YOUR TASK – Set down, without alteration, the lines from the one that contains "shader as filter." through the final line of the material below.

RECORDS TO USE –
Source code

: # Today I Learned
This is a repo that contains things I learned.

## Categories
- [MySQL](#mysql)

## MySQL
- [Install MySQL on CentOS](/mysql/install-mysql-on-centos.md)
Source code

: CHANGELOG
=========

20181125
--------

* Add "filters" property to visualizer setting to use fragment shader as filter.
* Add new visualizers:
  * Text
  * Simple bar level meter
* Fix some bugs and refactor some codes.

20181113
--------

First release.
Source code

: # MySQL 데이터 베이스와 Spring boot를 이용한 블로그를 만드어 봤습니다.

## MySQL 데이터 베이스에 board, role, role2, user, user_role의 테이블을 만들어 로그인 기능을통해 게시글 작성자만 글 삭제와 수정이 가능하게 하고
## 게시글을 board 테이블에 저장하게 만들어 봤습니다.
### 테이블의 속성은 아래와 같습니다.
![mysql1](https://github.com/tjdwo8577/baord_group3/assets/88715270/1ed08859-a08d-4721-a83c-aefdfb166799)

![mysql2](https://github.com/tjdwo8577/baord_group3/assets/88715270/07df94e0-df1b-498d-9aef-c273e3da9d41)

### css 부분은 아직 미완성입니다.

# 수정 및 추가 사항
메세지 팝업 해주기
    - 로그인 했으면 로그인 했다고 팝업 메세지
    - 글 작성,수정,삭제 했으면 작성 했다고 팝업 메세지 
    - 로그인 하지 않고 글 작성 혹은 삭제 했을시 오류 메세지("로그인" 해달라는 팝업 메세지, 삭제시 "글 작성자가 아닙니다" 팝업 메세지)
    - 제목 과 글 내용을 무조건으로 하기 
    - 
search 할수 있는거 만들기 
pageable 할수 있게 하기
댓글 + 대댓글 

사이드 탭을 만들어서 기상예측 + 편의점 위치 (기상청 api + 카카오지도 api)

RESPONSE BELOW –
* Add "filters" property to visualizer setting to use fragment shader as filter.
* Add new visualizers:
  * Text
  * Simple bar level meter
* Fix some bugs and refactor some codes.

20181113
--------

First release.
Source code

: # MySQL 데이터 베이스와 Spring boot를 이용한 블로그를 만드어 봤습니다.

## MySQL 데이터 베이스에 board, role, role2, user, user_role의 테이블을 만들어 로그인 기능을통해 게시글 작성자만 글 삭제와 수정이 가능하게 하고
## 게시글을 board 테이블에 저장하게 만들어 봤습니다.
### 테이블의 속성은 아래와 같습니다.
![mysql1](https://github.com/tjdwo8577/baord_group3/assets/88715270/1ed08859-a08d-4721-a83c-aefdfb166799)

![mysql2](https://github.com/tjdwo8577/baord_group3/assets/88715270/07df94e0-df1b-498d-9aef-c273e3da9d41)

### css 부분은 아직 미완성입니다.

# 수정 및 추가 사항
메세지 팝업 해주기
    - 로그인 했으면 로그인 했다고 팝업 메세지
    - 글 작성,수정,삭제 했으면 작성 했다고 팝업 메세지 
    - 로그인 하지 않고 글 작성 혹은 삭제 했을시 오류 메세지("로그인" 해달라는 팝업 메세지, 삭제시 "글 작성자가 아닙니다" 팝업 메세지)
    - 제목 과 글 내용을 무조건으로 하기 
    - 
search 할수 있는거 만들기 
pageable 할수 있게 하기
댓글 + 대댓글 

사이드 탭을 만들어서 기상예측 + 편의점 위치 (기상청 api + 카카오지도 api)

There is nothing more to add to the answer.